Thursday, December 8, 2011

>BANKING SECTOR: Loan loss provisions under the Moody's stress tests

SECTOR QUICK COMMENT
We benchmark the loan loss provisions factored into our Axis and SBI estimates with the stress test assumptions outlined by Moody’s recently. For Axis, forecast LLPs of INR65bn over the next two years compare with INR44.2bn that would be required under the ‘adverse scenario’ and INR89.5bn under the ‘extremely adverse scenario’. For SBI, expected LLPs of INR344bn would become INR244.3bn and INR496.2bn for the two scenarios, respectively. Based on our current conservative LLPs, Axis trades at 1.6x FY13F ABV for an ROE of 18.4% and SBI trades at 1x FY13F ABV for an ROE of 17.1%.

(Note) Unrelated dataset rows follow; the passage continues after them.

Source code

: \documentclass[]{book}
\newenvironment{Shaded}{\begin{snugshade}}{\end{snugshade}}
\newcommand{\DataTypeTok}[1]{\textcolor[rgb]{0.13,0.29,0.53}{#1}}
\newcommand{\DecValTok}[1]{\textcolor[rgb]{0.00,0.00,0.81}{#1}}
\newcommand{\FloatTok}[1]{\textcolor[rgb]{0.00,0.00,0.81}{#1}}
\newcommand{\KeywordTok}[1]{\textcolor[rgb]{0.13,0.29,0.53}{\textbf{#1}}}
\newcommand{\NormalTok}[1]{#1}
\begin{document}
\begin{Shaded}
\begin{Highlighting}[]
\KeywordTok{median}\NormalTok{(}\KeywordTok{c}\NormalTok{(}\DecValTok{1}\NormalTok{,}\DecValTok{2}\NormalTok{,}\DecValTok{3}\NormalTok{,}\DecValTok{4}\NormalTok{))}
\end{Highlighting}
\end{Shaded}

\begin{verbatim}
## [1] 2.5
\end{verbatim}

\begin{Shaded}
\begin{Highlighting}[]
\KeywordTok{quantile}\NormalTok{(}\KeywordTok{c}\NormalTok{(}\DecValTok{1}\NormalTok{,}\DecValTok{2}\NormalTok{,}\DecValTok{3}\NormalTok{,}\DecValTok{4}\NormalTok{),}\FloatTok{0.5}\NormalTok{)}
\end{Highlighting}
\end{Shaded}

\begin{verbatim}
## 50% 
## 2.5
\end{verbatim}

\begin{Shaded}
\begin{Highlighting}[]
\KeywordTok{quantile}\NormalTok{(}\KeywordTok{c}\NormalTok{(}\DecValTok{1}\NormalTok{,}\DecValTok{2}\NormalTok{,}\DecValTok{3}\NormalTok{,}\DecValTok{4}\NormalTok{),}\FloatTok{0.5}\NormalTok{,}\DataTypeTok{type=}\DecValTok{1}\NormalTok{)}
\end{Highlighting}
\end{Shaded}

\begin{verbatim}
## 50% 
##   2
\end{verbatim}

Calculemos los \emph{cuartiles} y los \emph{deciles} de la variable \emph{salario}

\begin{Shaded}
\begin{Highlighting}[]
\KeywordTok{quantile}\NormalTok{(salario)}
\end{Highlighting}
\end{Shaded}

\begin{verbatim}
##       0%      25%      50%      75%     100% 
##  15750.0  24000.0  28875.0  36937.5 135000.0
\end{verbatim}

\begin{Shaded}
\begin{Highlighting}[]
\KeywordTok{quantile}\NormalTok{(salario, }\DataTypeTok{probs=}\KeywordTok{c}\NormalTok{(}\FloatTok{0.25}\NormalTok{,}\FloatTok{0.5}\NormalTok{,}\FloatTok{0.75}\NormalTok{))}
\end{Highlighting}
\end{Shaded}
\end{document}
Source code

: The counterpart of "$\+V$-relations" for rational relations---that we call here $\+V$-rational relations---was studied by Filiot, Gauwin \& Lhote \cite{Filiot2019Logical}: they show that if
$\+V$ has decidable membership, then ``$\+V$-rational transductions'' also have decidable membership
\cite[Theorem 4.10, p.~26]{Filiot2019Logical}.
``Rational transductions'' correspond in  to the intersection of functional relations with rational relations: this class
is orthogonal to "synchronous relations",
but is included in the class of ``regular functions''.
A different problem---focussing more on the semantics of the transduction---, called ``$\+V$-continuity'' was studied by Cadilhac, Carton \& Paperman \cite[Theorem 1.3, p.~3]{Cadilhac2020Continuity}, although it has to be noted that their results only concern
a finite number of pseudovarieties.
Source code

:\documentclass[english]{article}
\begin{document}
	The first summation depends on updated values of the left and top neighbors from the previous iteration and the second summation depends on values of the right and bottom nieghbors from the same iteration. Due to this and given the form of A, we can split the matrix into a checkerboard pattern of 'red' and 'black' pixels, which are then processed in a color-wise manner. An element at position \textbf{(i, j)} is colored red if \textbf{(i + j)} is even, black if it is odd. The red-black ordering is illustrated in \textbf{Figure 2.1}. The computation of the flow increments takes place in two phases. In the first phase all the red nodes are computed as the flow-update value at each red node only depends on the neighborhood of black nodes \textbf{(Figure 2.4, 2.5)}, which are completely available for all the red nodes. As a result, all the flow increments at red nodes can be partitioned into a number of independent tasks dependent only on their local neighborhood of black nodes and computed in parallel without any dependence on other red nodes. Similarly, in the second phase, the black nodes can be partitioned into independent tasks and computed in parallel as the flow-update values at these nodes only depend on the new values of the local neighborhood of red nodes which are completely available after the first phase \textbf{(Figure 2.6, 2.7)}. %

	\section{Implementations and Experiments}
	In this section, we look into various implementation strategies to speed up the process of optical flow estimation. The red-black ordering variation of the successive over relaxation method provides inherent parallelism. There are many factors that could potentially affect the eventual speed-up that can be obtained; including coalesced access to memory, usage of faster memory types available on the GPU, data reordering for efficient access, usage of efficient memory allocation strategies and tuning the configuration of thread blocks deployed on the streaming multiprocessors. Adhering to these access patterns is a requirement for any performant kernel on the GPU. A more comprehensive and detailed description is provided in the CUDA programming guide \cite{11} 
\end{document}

In the current credit cost cycle, we expect loan loss provisions for the Indian banking sector to increase from 72bps in FY11 to 119bps in FY12F and 123bps in FY13F – due to credit quality deterioration in sectors like power, aviation, SME etc. This compares with the past peaks of 156bps in FY97 and 119bps in FY04. In their recent Banking System Outlook for India, Moody’s has detailed two stress case scenarios for asset quality – Adverse scenario and Extremely adverse scenario. The following table summarizes Moody’s assumptions for probability of default, loss-given-default and expected loss for the various loan categories under these two scenarios.





In this note, we try to benchmark the provisions we have built into our estimates for Axis Bank and SBI through the next two years with the provisions that would have to be made under the two scenarios outlined by Moody’s.

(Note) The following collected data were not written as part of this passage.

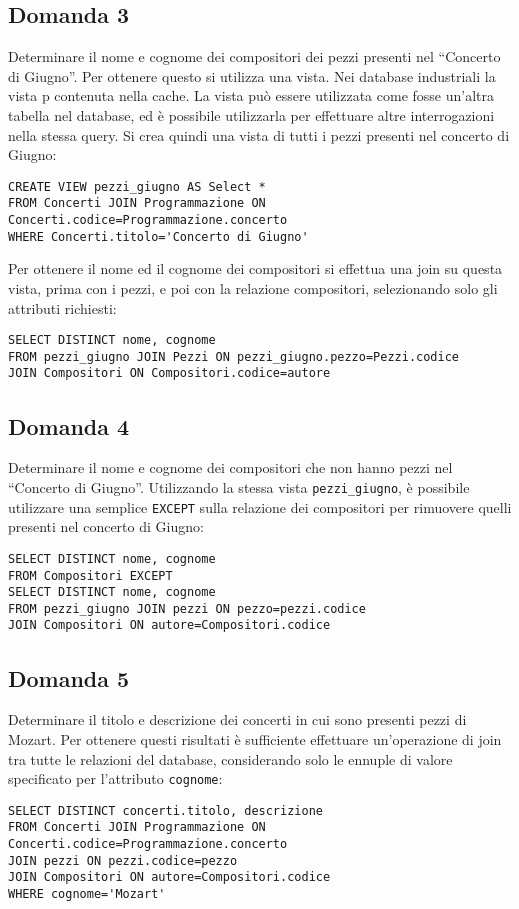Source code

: \documentclass{article}
\numberwithin{equation}{subsection}
\begin{document}
\subsection*{Domanda 3}
Determinare il nome e cognome dei compositori dei pezzi presenti nel ``Concerto di Giugno''. Per ottenere questo si utilizza una vista. Nei database industriali 
la vista p contenuta nella cache. La vista può essere utilizzata come fosse un'altra tabella nel database, ed è possibile utilizzarla per effettuare altre 
interrogazioni nella stessa query. Si crea quindi una vista di tutti i pezzi presenti nel concerto di Giugno:
\begin{verbatim}
CREATE VIEW pezzi_giugno AS Select *
FROM Concerti JOIN Programmazione ON Concerti.codice=Programmazione.concerto
WHERE Concerti.titolo='Concerto di Giugno'
\end{verbatim}
Per ottenere il nome ed il cognome dei compositori si effettua una join su questa vista, prima con i pezzi, e poi con la relazione compositori, selezionando solo gli 
attributi richiesti:
\begin{verbatim}
SELECT DISTINCT nome, cognome
FROM pezzi_giugno JOIN Pezzi ON pezzi_giugno.pezzo=Pezzi.codice
JOIN Compositori ON Compositori.codice=autore
\end{verbatim}

\subsection*{Domanda 4}
Determinare il nome e cognome dei compositori che non hanno pezzi nel ``Concerto di Giugno''. Utilizzando la stessa vista \verb|pezzi_giugno|, è possibile utilizzare una semplice \verb|EXCEPT| sulla 
relazione dei compositori per rimuovere quelli presenti nel concerto di Giugno:
\begin{verbatim}
SELECT DISTINCT nome, cognome
FROM Compositori EXCEPT
SELECT DISTINCT nome, cognome
FROM pezzi_giugno JOIN pezzi ON pezzo=pezzi.codice 
JOIN Compositori ON autore=Compositori.codice
\end{verbatim}

\subsection*{Domanda 5}
Determinare il titolo e descrizione dei concerti in cui sono presenti pezzi di Mozart. Per ottenere questi risultati è sufficiente effettuare un'operazione di join tra tutte le relazioni del database, 
considerando solo le ennuple di valore specificato per l'attributo \verb|cognome|:
\begin{verbatim}
SELECT DISTINCT concerti.titolo, descrizione 
FROM Concerti JOIN Programmazione ON Concerti.codice=Programmazione.concerto
JOIN pezzi ON pezzi.codice=pezzo
JOIN Compositori ON autore=Compositori.codice
WHERE cognome='Mozart'
\end{verbatim}
\end{document}
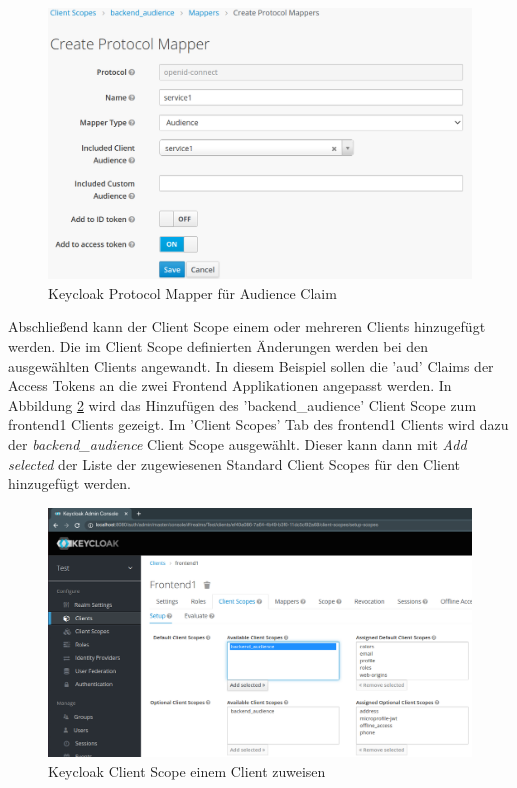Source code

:\begin{figure}[!ht]
	\centering
	\includegraphics[width=1\textwidth]{Images/Ebert/KeycloakNewAudProtocolMapper.PNG}
	\caption{Keycloak Protocol Mapper für Audience Claim}
	\label{fig:EB_Keycloak Protocol Mapper für Audience Claim}
\end{figure}

Abschließend kann der Client Scope einem oder mehreren Clients hinzugefügt werden. Die im Client Scope definierten Änderungen werden bei den ausgewählten Clients angewandt. In diesem Beispiel sollen die 'aud' Claims der Access Tokens an die zwei Frontend Applikationen angepasst werden. In Abbildung \ref{fig:EB_Keycloak Client Scope einem Client zuweisen} wird das Hinzufügen des 'backend\_audience' Client Scope zum frontend1 Clients gezeigt. Im 'Client Scopes' Tab des frontend1 Clients wird dazu der \textit{backend\_audience} Client Scope ausgewählt. Dieser kann dann mit \textit{Add selected} der Liste der zugewiesenen Standard Client Scopes für den Client hinzugefügt werden.

\begin{figure}[!ht]
	\centering
	\includegraphics[width=1\textwidth]{Images/Ebert/KeycloakAddAudClientScope.PNG}
	\caption{Keycloak Client Scope einem Client zuweisen}
	\label{fig:EB_Keycloak Client Scope einem Client zuweisen}
\end{figure}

· We apply the expected loss percentages under Moody’s adverse and extremely adverse scenarios to the loan book outstanding at the end of 2QFY12.
· Moody’s loan classification does not explicitly carve out ‘rural’ loans – the expected loss percentages are our assumptions.




Key points to note:
1) Axis Bank - The loan loss provisions built into our estimates for the next two years are INR65bn. This compares with INR44.18bn of losses that we believe would be likely under the adverse scenario and INR89.5bn under the extremely adverse scenario.

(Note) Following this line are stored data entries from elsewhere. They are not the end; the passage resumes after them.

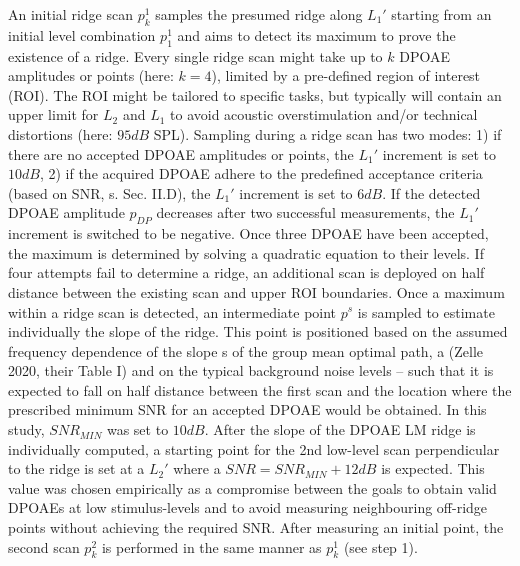 \documentclass[journal,twoside,web]{ieeecolor2}
\begin{document}
\begin{algorithmic}[1]
\STATE An initial ridge scan $p_k^1$ samples the presumed ridge along $L_1'$ starting from an initial level combination $p_1^1$ and aims to detect its maximum to prove the existence of a ridge. Every single ridge scan might take up to $k$ DPOAE amplitudes or points (here: $k=4$), limited by a pre-defined region of interest (ROI). The ROI might be tailored to specific tasks, but typically will contain an upper limit for $L_2$ and $L_1$ to avoid acoustic overstimulation and/or technical distortions (here: $95 dB$ SPL). Sampling during a ridge scan has two modes: 1) if there are no accepted DPOAE amplitudes or points, the $L_1'$ increment is set to $10 dB$, 2) if the acquired DPOAE adhere to the predefined acceptance criteria (based on SNR, s. Sec. II.D), the $L_1'$ increment is set to $6 dB$. If the detected DPOAE amplitude $p_{DP}$ decreases after two successful measurements, the $L_1'$ increment is switched to be negative. Once three DPOAE have been accepted, the maximum is determined by solving a quadratic equation to their levels. If four attempts fail to determine a ridge, an additional scan is deployed on half distance between the existing scan and upper ROI boundaries.
\STATE Once a maximum within a ridge scan is detected, an intermediate point $p^s$ is sampled to estimate individually the slope of the ridge. This point is positioned based on the assumed frequency dependence of the slope s of the group mean optimal path, a (Zelle 2020, their Table I) and on the typical background noise levels – such that it is expected to fall on half distance between the first scan and the location where the prescribed minimum SNR for an accepted DPOAE would be obtained. In this study, $SNR_{MIN}$ was set to $10 dB$.
\STATE After the slope of the DPOAE LM ridge is individually computed, a starting point for the 2nd low-level scan perpendicular to the ridge is set at a $L_2'$ where a $SNR = SNR_{MIN} + 12 dB$ is expected. This value was chosen empirically as a compromise between the goals to obtain valid DPOAEs at low stimulus-levels and to avoid measuring neighbouring off-ridge points without achieving the required SNR. After measuring an initial point, the second scan $p_k^2$ is performed in the same manner as $p_k^1$ (see step 1).
\end{algorithmic} 
\end{document}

2) SBI - The loan loss provisions built into our estimates for the next two years are INR344.15bn. This compares with INR244.25bn of losses that we believe would be likely under the adverse scenario and INR496.15bn under the extremely adverse scenario.

3) Our current FY13F PAT for Axis and SBI is INR42.8bn & INR138.7bn – 12% and 6% below Bloomberg consensus, respectively.

4) AXSB currently trades at 1.6x FY13F adjusted book value, one standard deviation below its historical mean of 2.4x one-year forward ABV. Our TP of INR1,400 implies 2.4x FY13F ABV of INR 584 and 14.1x FY13E EPS of INR 99.62 for an ROA of 1.3% and ROE of 18.4%.

5) SBI trades at 1x FY13F ABV, one standard deviation below its historical mean of 1.7x one-year forward ABV. At our TP of INR2,400, SBI trades at 1.55x FY13F ABV of INR1,299 and 8.1x FY13F EPS of INR 209.67 for an FY13F ROA of 0.9% and adjusted ROE of 17.1%.